Cybercriminals leverage malicious Office docs, Mac malware, web app exploits

There’s been a 62% increase in overall malware detections in Q1 2019 compared to the previous quarter. A new WatchGuard report also found that cybercriminals are leveraging a wide array of varied attack techniques, including malicious Microsoft Office documents, Mac malware and web application exploits.

cybercriminals tactics

These results illustrate that hackers are doubling down on well-known tactics like credential theft and ransomware by utilizing fake Office documents and other attack vectors that require advanced defenses to combat a wider variety of threat vectors.

More than 17% of WatchGuard Fireboxes blocked malicious Office documents, with two threats in this category making it into WatchGuard’s most widespread malware list, and one in the top 10 malware attacks by volume. Over half of these malicious documents were blocked in EMEA. The advice to users is to avoid interacting with unsolicited Office documents and consider any attachments that seek to enable macros as a threat.

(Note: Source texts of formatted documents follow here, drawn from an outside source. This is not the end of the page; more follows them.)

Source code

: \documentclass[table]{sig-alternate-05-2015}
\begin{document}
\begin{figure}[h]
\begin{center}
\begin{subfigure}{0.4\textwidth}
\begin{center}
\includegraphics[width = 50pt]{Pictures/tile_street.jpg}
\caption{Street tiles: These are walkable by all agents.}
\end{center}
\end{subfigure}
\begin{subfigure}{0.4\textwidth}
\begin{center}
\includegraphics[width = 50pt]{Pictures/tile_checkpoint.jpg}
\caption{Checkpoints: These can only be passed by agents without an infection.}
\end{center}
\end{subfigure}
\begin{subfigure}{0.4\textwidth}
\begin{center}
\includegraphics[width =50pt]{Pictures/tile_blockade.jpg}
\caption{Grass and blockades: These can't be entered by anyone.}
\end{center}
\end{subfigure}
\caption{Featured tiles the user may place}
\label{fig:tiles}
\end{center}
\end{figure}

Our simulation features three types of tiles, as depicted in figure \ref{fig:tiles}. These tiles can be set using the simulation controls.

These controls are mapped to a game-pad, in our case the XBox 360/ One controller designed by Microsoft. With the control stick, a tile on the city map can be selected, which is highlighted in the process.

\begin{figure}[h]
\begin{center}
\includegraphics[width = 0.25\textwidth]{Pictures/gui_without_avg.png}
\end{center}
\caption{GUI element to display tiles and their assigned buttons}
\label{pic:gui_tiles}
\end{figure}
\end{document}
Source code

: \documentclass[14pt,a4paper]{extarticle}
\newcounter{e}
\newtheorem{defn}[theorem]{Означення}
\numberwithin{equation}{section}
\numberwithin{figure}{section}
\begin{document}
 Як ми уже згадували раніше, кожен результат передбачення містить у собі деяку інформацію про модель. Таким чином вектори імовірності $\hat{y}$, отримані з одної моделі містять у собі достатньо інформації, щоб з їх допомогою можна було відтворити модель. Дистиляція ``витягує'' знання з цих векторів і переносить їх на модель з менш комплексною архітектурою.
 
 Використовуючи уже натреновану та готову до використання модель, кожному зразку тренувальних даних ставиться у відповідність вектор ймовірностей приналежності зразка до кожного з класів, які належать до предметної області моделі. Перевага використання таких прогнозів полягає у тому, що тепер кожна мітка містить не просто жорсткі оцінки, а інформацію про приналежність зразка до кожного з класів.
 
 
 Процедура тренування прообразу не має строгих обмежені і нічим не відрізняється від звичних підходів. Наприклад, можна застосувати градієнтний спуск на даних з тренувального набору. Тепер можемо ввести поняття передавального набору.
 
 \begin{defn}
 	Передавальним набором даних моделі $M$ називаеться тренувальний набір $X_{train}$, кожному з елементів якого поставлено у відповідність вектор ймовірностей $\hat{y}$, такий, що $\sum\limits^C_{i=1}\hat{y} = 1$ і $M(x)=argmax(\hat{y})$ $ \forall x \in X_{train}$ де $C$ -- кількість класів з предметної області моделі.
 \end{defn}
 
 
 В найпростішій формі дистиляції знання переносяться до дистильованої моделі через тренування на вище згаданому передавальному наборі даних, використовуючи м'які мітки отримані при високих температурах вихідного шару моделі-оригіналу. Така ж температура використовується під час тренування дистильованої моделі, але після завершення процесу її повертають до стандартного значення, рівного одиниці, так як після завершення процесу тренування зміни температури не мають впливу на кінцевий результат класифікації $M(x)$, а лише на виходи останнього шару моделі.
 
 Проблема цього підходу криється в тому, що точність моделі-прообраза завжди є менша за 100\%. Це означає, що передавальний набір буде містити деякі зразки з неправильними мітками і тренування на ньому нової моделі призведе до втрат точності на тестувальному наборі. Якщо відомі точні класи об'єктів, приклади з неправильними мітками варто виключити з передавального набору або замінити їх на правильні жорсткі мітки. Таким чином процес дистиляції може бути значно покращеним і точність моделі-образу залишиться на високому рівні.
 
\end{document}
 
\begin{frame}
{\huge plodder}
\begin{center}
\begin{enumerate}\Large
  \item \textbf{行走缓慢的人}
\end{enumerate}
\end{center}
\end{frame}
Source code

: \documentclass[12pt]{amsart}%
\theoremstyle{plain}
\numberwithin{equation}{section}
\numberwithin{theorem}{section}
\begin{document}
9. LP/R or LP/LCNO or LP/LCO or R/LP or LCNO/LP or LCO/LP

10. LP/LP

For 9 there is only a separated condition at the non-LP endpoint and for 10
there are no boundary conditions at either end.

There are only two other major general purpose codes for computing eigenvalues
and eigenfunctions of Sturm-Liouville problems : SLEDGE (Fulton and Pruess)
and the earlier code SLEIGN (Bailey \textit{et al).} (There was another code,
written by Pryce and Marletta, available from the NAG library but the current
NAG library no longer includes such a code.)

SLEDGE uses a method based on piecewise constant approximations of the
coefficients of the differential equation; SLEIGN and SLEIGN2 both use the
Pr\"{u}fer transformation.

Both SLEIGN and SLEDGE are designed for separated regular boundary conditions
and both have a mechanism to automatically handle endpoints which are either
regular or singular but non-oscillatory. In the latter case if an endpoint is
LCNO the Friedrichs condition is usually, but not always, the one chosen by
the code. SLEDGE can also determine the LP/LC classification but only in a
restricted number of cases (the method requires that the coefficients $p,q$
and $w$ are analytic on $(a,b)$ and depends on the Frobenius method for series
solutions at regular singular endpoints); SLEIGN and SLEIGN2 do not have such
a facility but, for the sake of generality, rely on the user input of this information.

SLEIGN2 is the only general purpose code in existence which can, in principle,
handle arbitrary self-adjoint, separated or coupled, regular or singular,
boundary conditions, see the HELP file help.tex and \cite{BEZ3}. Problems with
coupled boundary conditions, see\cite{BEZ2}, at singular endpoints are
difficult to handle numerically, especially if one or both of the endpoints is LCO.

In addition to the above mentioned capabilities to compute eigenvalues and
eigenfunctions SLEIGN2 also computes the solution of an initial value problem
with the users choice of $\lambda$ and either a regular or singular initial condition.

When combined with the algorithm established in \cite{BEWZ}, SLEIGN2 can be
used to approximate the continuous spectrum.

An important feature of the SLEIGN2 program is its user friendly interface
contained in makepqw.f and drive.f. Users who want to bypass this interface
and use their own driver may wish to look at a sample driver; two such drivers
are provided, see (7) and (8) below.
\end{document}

“The key findings from this latest report illustrate the importance of layered security protections in today’s advanced threat landscape,” said Corey Nachreiner, CTO at WatchGuard Technologies. “Whether it be DNS-level filtering to block connections to malicious websites and phishing attempts, intrusion prevention services to ward off web application attacks, or multi-factor authentication to prevent attacks leveraging compromised credentials – it’s clear that modern cyber criminals are leveraging a bevy of diverse attack methods. The best way for organizations to protect themselves is with a unified security platform that offers a comprehensive range of security services.”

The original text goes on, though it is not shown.